● Task requirements: What you return must be every line below that includes the word "pictogramas".
━━━━━━━━━━━━━━━━━━━━━━━━━━━━━━
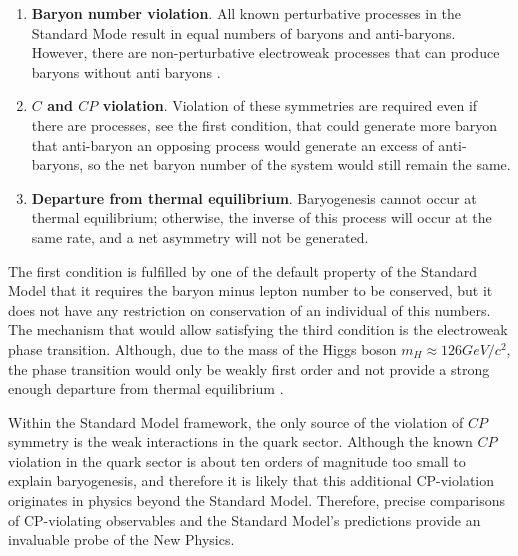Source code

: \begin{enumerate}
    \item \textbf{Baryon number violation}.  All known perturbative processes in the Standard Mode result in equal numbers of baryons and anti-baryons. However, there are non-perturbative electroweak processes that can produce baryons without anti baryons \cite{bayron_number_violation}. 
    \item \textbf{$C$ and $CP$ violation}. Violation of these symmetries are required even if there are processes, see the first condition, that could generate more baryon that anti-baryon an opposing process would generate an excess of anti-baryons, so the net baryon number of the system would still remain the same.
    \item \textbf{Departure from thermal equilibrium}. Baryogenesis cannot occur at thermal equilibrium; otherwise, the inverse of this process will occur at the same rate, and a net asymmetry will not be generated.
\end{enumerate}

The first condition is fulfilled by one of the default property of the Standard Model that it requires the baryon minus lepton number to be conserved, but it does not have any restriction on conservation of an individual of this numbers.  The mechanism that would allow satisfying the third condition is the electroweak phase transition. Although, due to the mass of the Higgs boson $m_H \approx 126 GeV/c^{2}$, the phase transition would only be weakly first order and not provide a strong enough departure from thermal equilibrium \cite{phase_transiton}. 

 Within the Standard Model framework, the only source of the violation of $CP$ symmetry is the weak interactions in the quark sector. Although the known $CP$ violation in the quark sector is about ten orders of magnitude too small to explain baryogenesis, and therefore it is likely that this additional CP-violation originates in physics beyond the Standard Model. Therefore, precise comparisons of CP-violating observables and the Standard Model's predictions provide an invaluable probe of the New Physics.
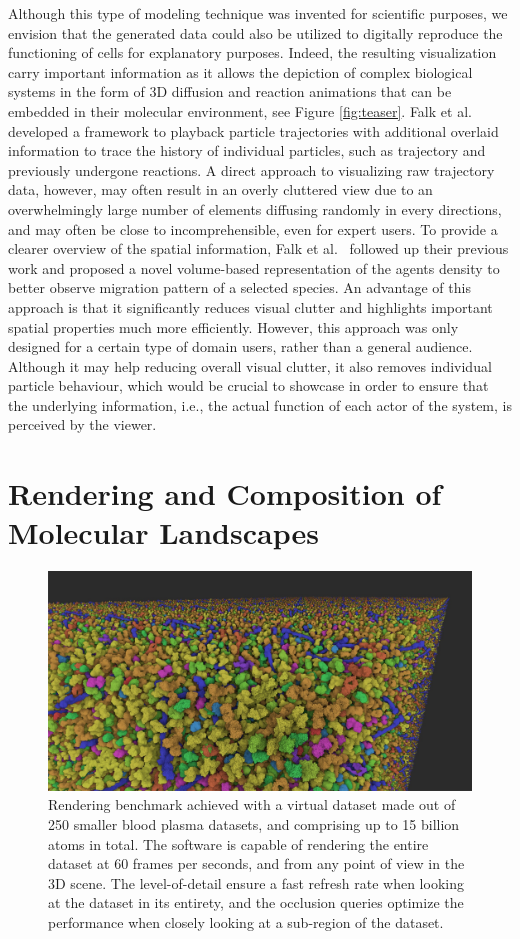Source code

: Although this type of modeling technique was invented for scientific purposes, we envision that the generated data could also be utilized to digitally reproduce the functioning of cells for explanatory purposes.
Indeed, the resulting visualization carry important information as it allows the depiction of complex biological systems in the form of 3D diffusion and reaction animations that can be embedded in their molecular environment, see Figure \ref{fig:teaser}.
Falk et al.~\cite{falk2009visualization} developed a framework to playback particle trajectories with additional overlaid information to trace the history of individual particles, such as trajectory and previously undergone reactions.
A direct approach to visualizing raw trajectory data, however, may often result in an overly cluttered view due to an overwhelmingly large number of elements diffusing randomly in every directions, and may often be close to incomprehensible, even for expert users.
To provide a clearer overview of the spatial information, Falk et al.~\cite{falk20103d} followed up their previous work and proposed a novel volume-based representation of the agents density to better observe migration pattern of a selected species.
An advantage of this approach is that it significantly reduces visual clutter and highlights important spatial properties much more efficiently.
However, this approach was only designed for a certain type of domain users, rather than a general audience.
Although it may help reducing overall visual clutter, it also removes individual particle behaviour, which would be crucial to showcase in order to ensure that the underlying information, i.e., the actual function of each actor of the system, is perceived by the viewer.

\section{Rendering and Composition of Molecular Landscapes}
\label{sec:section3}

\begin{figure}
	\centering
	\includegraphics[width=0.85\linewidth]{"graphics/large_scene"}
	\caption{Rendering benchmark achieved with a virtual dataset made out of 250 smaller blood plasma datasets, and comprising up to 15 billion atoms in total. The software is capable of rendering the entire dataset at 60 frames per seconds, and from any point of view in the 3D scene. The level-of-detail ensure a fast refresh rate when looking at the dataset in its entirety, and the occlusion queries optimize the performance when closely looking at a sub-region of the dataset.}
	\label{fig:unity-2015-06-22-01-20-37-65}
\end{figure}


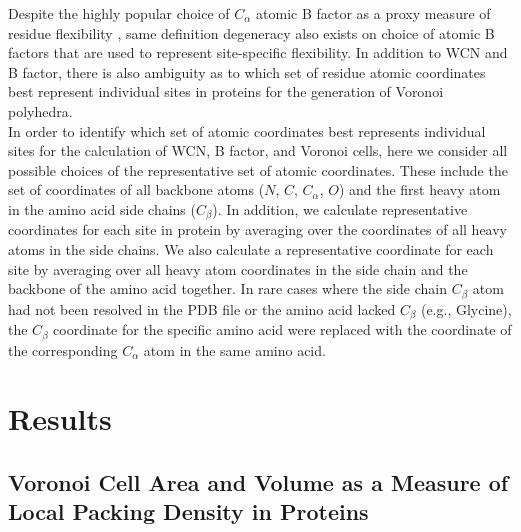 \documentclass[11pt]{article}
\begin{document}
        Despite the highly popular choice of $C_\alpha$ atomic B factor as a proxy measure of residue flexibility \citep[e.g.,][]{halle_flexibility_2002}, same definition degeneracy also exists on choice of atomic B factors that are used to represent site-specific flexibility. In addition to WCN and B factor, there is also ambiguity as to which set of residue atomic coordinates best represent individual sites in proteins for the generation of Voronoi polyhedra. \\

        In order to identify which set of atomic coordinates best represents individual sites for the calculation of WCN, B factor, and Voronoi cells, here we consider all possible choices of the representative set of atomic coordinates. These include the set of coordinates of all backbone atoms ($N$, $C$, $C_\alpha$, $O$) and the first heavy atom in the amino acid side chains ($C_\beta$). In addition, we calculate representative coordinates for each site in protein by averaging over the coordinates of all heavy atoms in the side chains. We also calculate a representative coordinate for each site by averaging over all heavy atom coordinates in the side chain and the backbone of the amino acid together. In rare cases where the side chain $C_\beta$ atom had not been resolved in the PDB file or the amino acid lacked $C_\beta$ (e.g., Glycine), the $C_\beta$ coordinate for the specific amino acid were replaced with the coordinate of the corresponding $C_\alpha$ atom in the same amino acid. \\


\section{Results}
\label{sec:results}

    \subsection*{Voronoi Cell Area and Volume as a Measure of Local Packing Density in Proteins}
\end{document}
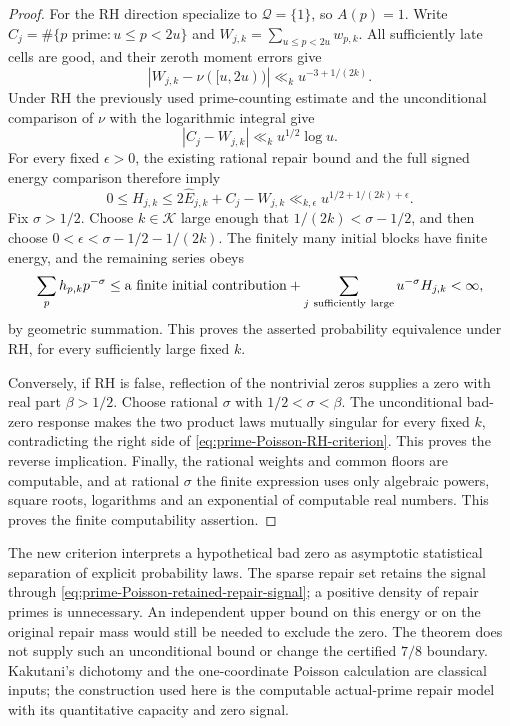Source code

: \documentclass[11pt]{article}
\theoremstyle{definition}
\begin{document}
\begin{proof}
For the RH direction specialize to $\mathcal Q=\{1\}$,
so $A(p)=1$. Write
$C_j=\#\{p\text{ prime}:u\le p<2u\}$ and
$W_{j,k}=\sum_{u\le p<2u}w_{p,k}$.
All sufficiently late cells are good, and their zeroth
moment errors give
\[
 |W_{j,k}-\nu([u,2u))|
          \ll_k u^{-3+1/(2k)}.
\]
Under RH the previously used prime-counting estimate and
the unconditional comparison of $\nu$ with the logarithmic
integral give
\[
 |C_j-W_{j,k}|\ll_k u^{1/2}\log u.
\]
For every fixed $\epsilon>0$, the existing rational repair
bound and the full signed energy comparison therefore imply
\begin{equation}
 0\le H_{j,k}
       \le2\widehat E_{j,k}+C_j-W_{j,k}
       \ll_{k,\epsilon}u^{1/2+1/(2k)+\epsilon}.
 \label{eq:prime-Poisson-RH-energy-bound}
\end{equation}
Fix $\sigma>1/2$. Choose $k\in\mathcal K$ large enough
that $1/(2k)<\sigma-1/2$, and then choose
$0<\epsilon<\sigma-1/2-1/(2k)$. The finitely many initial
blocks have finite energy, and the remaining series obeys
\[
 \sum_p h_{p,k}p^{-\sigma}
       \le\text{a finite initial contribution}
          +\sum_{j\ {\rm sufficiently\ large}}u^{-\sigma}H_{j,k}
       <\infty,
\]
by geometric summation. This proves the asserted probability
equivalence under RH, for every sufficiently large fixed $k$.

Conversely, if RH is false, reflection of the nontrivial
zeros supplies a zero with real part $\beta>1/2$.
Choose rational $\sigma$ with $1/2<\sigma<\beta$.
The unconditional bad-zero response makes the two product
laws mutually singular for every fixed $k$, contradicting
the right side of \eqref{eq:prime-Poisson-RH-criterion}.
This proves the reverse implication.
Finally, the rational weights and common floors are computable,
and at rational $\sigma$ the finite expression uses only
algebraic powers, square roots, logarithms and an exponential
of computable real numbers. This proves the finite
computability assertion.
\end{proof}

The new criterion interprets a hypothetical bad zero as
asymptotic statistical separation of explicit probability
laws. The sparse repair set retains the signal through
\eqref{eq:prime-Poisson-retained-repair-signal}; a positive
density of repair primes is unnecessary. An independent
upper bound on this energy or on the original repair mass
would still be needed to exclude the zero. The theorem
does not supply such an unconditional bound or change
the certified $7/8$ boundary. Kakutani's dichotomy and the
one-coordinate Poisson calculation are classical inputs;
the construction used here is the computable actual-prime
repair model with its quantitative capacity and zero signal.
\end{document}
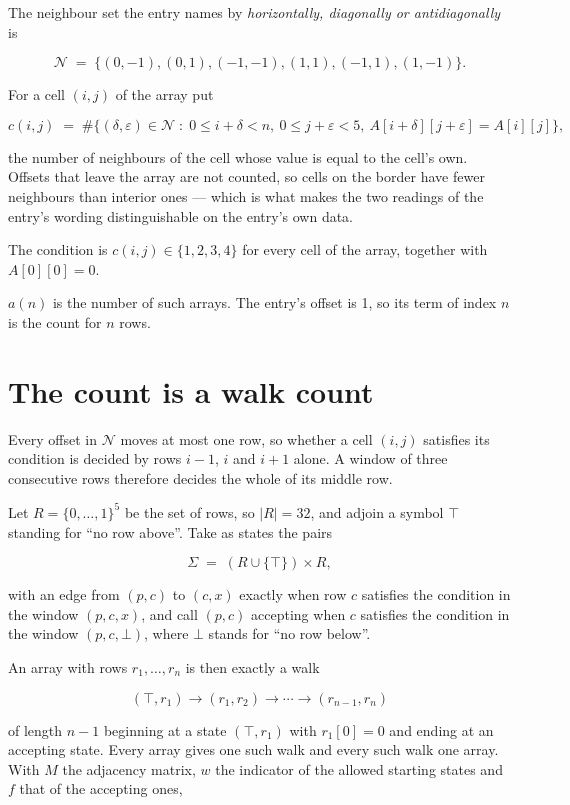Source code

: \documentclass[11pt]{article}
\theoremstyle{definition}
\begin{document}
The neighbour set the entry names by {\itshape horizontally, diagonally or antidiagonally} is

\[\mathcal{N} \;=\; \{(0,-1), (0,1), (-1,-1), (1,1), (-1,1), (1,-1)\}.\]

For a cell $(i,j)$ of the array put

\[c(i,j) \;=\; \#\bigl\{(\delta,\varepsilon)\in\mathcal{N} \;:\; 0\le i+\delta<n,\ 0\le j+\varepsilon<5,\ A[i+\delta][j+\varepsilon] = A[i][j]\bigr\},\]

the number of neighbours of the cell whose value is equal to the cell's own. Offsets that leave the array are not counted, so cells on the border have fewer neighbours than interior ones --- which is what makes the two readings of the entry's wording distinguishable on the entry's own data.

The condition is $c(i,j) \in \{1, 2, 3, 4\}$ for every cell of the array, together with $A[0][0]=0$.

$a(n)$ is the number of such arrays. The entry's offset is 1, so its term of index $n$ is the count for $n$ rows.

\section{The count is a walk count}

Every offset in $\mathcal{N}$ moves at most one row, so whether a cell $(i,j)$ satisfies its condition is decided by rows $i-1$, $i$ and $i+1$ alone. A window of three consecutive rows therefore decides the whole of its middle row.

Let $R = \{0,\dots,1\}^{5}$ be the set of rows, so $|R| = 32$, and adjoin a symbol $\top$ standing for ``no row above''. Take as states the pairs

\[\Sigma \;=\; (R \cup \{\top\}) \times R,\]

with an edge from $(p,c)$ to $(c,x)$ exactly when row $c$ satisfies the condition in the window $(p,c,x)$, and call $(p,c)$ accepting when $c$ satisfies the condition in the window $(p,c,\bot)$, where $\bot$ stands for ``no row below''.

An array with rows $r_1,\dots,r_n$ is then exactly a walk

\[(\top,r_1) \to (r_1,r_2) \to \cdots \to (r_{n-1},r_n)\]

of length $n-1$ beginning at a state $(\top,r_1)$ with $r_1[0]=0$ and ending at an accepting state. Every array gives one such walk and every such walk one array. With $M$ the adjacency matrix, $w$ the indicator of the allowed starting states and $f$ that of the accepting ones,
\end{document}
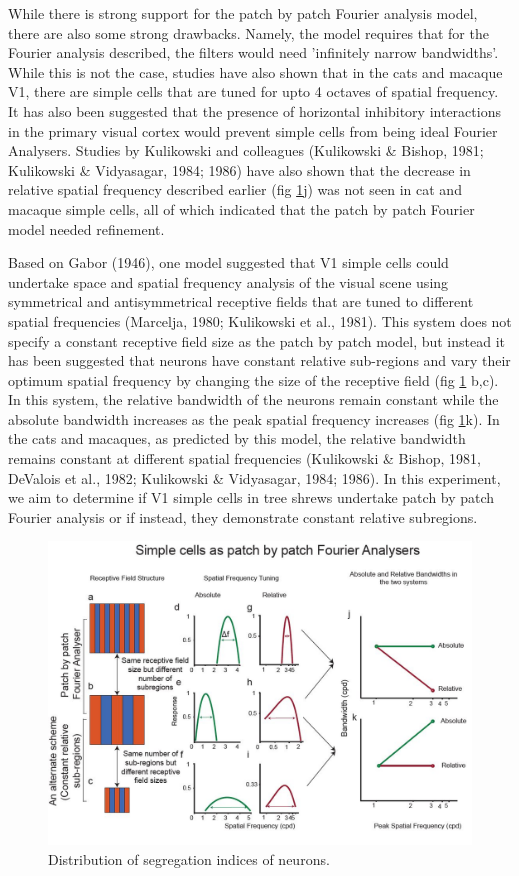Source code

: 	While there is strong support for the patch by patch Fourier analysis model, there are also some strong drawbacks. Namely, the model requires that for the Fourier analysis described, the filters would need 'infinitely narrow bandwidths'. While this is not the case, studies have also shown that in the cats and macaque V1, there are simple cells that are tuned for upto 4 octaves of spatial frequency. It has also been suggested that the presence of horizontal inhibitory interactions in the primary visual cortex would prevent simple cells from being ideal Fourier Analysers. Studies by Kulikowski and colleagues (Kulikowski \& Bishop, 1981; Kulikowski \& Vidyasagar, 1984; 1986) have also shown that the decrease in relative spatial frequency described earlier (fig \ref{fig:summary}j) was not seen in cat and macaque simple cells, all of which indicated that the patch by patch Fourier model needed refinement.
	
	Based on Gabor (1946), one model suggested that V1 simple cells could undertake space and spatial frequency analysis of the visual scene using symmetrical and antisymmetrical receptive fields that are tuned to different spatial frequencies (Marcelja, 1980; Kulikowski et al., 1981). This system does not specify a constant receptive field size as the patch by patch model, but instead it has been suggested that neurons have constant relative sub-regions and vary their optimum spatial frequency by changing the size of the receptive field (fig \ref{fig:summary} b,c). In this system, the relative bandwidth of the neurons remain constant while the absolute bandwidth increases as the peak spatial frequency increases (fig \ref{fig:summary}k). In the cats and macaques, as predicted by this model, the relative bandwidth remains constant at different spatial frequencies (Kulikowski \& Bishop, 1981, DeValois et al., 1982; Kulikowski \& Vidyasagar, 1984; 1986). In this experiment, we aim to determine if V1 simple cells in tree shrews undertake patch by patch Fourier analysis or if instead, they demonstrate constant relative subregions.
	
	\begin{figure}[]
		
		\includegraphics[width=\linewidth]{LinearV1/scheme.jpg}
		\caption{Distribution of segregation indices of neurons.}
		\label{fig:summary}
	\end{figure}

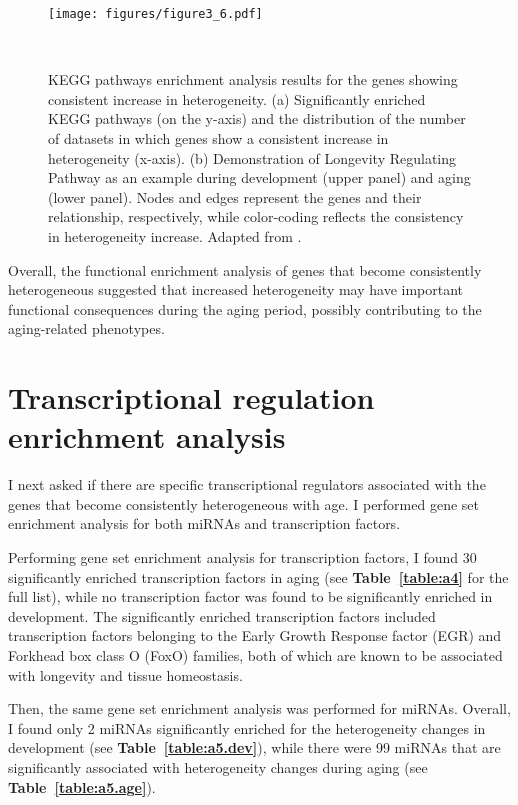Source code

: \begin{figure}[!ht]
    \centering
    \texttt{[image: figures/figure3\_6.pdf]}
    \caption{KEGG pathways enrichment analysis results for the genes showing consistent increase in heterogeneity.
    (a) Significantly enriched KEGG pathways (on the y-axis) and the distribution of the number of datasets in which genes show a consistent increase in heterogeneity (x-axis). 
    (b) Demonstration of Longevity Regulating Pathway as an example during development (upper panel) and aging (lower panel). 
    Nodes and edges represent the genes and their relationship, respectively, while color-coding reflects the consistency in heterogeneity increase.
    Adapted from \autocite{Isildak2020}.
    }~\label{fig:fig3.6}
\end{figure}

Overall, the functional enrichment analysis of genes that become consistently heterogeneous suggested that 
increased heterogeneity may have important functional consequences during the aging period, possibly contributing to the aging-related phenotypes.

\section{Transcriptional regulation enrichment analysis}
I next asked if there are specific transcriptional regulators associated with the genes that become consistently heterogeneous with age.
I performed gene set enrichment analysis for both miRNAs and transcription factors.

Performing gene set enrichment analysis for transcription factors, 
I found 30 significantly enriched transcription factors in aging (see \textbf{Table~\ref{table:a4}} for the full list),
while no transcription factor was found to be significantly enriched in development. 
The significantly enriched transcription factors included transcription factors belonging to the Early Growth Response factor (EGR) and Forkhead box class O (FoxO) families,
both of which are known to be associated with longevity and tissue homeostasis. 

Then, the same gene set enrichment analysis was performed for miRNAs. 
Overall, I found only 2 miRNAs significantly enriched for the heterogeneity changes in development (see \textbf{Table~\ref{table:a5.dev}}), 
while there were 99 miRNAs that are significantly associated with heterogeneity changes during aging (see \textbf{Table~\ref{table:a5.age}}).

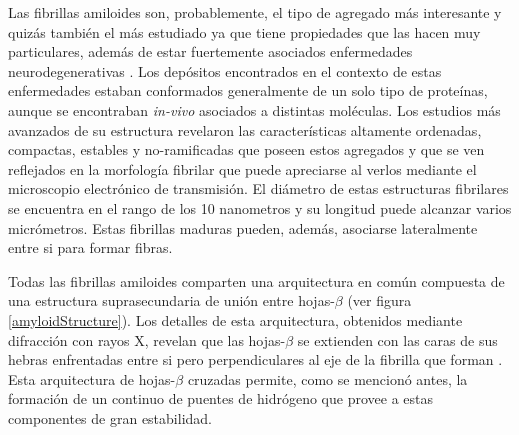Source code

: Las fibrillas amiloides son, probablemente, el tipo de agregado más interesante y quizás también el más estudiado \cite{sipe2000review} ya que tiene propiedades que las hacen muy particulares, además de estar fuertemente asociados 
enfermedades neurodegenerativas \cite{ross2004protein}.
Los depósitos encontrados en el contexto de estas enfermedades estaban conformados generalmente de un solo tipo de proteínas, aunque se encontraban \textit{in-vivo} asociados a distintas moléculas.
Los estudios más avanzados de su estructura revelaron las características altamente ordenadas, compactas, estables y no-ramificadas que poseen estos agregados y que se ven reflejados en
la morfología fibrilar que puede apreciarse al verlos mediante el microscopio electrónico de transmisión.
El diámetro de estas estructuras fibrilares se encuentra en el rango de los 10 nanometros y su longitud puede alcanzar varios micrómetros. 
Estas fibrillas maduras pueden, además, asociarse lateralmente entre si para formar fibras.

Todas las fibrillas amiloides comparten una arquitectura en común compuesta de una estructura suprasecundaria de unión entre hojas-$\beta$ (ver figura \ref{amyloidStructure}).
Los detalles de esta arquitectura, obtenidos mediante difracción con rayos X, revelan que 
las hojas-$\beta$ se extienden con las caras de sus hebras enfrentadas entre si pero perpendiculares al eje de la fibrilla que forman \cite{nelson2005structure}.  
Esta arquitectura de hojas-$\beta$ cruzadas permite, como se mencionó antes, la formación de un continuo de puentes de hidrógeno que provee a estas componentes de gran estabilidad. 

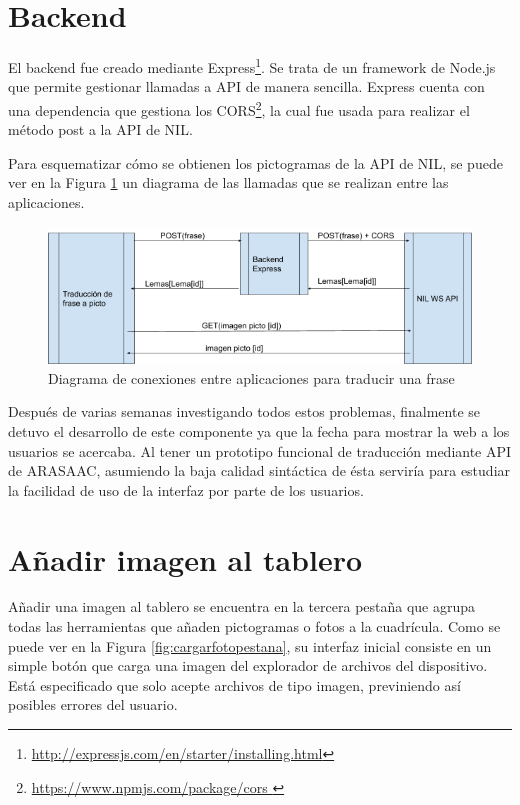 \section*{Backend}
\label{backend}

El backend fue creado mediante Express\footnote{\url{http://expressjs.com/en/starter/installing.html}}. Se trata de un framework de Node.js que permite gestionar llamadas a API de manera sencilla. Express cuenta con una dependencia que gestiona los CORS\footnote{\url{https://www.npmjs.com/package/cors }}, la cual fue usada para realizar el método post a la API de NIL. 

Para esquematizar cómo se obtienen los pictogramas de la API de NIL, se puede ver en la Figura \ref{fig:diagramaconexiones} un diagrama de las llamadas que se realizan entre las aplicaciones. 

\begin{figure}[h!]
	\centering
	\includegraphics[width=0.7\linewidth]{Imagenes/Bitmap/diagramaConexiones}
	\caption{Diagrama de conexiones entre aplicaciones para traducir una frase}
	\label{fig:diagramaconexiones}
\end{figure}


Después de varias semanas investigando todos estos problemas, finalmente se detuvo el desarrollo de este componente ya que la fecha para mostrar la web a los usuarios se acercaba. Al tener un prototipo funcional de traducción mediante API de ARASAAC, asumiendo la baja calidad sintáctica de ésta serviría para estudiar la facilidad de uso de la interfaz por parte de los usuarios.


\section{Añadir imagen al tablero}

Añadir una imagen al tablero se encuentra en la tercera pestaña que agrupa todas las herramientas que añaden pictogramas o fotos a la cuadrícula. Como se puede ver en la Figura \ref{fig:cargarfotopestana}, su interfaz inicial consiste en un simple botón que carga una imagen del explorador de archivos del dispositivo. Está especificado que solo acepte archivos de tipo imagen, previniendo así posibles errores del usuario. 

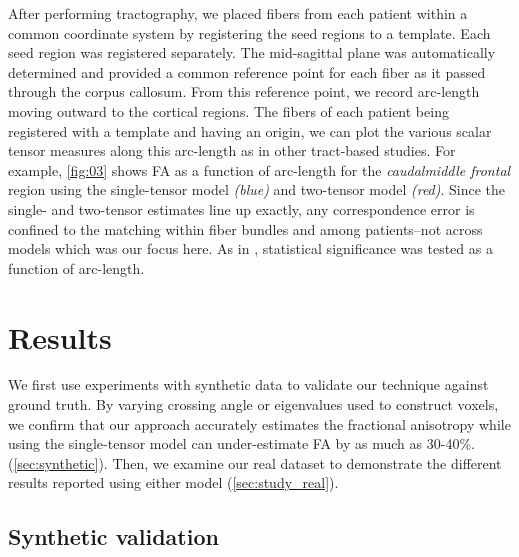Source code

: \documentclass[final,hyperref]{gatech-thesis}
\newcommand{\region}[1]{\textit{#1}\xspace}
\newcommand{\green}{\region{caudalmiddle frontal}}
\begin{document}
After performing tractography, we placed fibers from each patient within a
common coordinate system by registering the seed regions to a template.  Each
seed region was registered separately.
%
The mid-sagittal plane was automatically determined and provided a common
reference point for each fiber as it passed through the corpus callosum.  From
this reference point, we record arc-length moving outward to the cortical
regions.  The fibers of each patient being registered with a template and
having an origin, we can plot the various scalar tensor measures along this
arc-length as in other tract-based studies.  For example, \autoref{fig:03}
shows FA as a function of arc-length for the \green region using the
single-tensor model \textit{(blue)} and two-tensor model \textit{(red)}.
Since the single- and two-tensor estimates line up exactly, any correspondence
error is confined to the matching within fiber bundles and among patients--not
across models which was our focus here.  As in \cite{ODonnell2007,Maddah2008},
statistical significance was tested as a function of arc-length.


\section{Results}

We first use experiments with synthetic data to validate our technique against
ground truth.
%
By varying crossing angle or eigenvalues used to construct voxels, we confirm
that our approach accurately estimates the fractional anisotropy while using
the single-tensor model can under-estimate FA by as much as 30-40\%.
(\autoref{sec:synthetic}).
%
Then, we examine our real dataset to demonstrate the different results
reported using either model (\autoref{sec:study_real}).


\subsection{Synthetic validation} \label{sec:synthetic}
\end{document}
━━━━━━━━━━━━━━━━━━━━━━━━━━━━━━
● Result of this exercise:
Para esquematizar cómo se obtienen los pictogramas de la API de NIL, se puede ver en la Figura \ref{fig:diagramaconexiones} un diagrama de las llamadas que se realizan entre las aplicaciones. 
Añadir una imagen al tablero se encuentra en la tercera pestaña que agrupa todas las herramientas que añaden pictogramas o fotos a la cuadrícula. Como se puede ver en la Figura \ref{fig:cargarfotopestana}, su interfaz inicial consiste en un simple botón que carga una imagen del explorador de archivos del dispositivo. Está especificado que solo acepte archivos de tipo imagen, previniendo así posibles errores del usuario. 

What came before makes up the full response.